At some old gable-roofed country houses you will see brass whales hung
by the tail for knockers to the road-side door. When the porter is
sleepy, the anvil-headed whale would be best. But these knocking whales
are seldom remarkable as faithful essays. On the spires of some
old-fashioned churches you will see sheet-iron whales placed there for
weather-cocks; but they are so elevated, and besides that are to all
intents and purposes so labelled with "Hands off!" you cannot examine
them closely enough to decide upon their merit.
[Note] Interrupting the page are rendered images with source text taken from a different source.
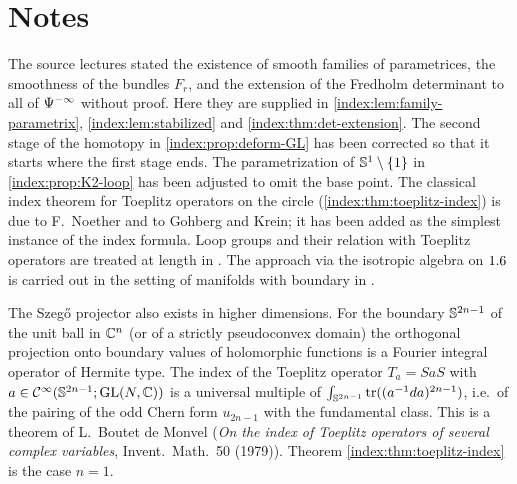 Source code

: \section*{Notes}
The source lectures stated the existence of smooth families of parametrices,
the smoothness of the bundles $F_r$, and the extension of the Fredholm
determinant to all of $\Psido{-\infty}$ without proof. Here they are supplied
in \cref{index:lem:family-parametrix}, \cref{index:lem:stabilized} and
\cref{index:thm:det-extension}. The second stage of the homotopy in
\cref{index:prop:deform-GL} has been corrected so that it starts where the
first stage ends. The parametrization of $\Sphere^1\setminus\{1\}$ in
\cref{index:prop:K2-loop} has been adjusted to omit the base point. The
classical index theorem for Toeplitz operators on the circle
(\cref{index:thm:toeplitz-index}) is due to F.~Noether and to Gohberg and
Krein; it has been added as the simplest instance of the index formula. Loop
groups and their relation with Toeplitz operators are treated at length in
\cite{Pressley-Segal}. The approach via the isotropic algebra on $\R$ is
carried out in the setting of manifolds with boundary in \cite{Melrose-Rochon}.

The Szeg\H{o} projector also exists in higher dimensions. For the boundary
$\Sphere^{2n-1}$ of the unit ball in $\C^n$ (or of a strictly pseudoconvex
domain) the orthogonal projection onto boundary values of holomorphic
functions is a Fourier integral operator of Hermite type. The index of the
Toeplitz operator $T_a=SaS$ with $a\in\CI(\Sphere^{2n-1};\GL(N,\C))$ is a
universal multiple of $\int_{\Sphere^{2n-1}}\tr((a^{-1}da)^{2n-1})$, i.e.\ of
the pairing of the odd Chern form $u_{2n-1}$ with the fundamental class. This
is a theorem of L.~Boutet de Monvel (\emph{On the index of Toeplitz operators
of several complex variables}, Invent.\ Math.\ 50 (1979)). Theorem
\ref{index:thm:toeplitz-index} is the case $n=1$.

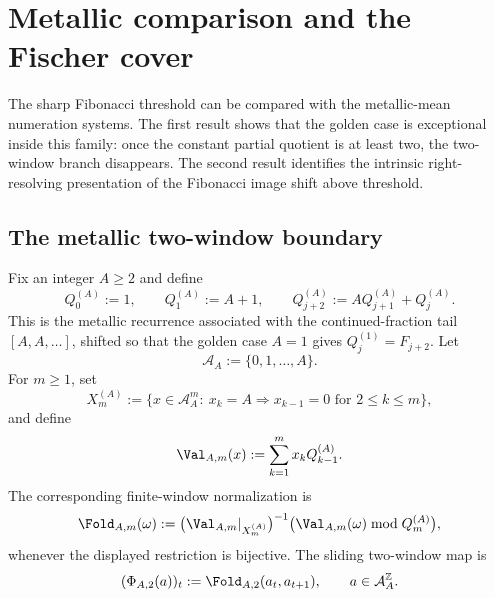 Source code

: \section{Metallic comparison and the Fischer cover}\label{sec:metallic-cover}

The sharp Fibonacci threshold can be compared with the metallic-mean
numeration systems. The first result shows that the golden case is exceptional
inside this family: once the constant partial quotient is at least two, the
two-window branch disappears. The second result identifies the intrinsic
right-resolving presentation of the Fibonacci image shift above threshold.

\subsection{The metallic two-window boundary}

\begin{definition}\label{def:metallic-window-data}
Fix an integer $A\ge 2$ and define
\[
Q_0^{(A)}:=1,\qquad Q_1^{(A)}:=A+1,\qquad
Q_{j+2}^{(A)}:=A Q_{j+1}^{(A)}+Q_j^{(A)}.
\]
This is the metallic recurrence associated with the continued-fraction tail
$[A,A,\ldots]$, shifted so that the golden case $A=1$ gives
$Q_j^{(1)}=F_{j+2}$.
Let
\[
\mathcal A_A:=\{0,1,\ldots,A\}.
\]
For $m\ge 1$, set
\[
X_m^{(A)}
:=
\{x\in \mathcal A_A^m:\ x_k=A\Rightarrow x_{k-1}=0
\text{ for }2\le k\le m\},
\]
and define
\[
\Val_{A,m}(x):=\sum_{k=1}^m x_k Q_{k-1}^{(A)}.
\]
The corresponding finite-window normalization is
\[
\Fold_{A,m}(\omega)
:=
\bigl(\Val_{A,m}|_{X_m^{(A)}}\bigr)^{-1}
\bigl(\Val_{A,m}(\omega)\bmod Q_m^{(A)}\bigr),
\]
whenever the displayed restriction is bijective.  The sliding two-window map is
\[
(\Phi_{A,2}(a))_t:=\Fold_{A,2}(a_t,a_{t+1}),
\qquad a\in \mathcal A_A^{\mathbb Z}.
\]
\end{definition}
In bony, ribby regions of the earth, where at the base of high broken
cliffs masses of rock lie strewn in fantastic groupings upon the plain,
you will often discover images as of the petrified forms of the
Leviathan partly merged in grass, which of a windy day breaks against
them in a surf of green surges.

Then, again, in mountainous countries where the traveller is
continually girdled by amphitheatrical heights; here and there from
some lucky point of view you will catch passing glimpses of the
profiles of whales defined along the undulating ridges. But you must be
a thorough whaleman, to see these sights; and not only that, but if you
wish to return to such a sight again, you must be sure and take the
exact intersecting latitude and longitude of your first stand-point,
else so chance-like are such observations of the hills, that your
precise, previous stand-point would require a laborious re-discovery;
like the Solomon islands, which still remain incognita, though once
high-ruffed Mendanna trod them and old Figuera chronicled them.

Nor when expandingly lifted by your subject, can you fail to trace out
great whales in the starry heavens, and boats in pursuit of them; as
when long filled with thoughts of war the Eastern nations saw armies
locked in battle among the clouds. Thus at the North have I chased
Leviathan round and round the Pole with the revolutions of the bright
points that first defined him to me. And beneath the effulgent
Antarctic skies I have boarded the Argo-Navis, and joined the chase
against the starry Cetus far beyond the utmost stretch of Hydrus and
the Flying Fish.

With a frigate's anchors for my bridle-bitts and fasces of harpoons for
spurs, would I could mount that whale and leap the topmost skies, to
see whether the fabled heavens with all their countless tents really
lie encamped beyond my mortal sight!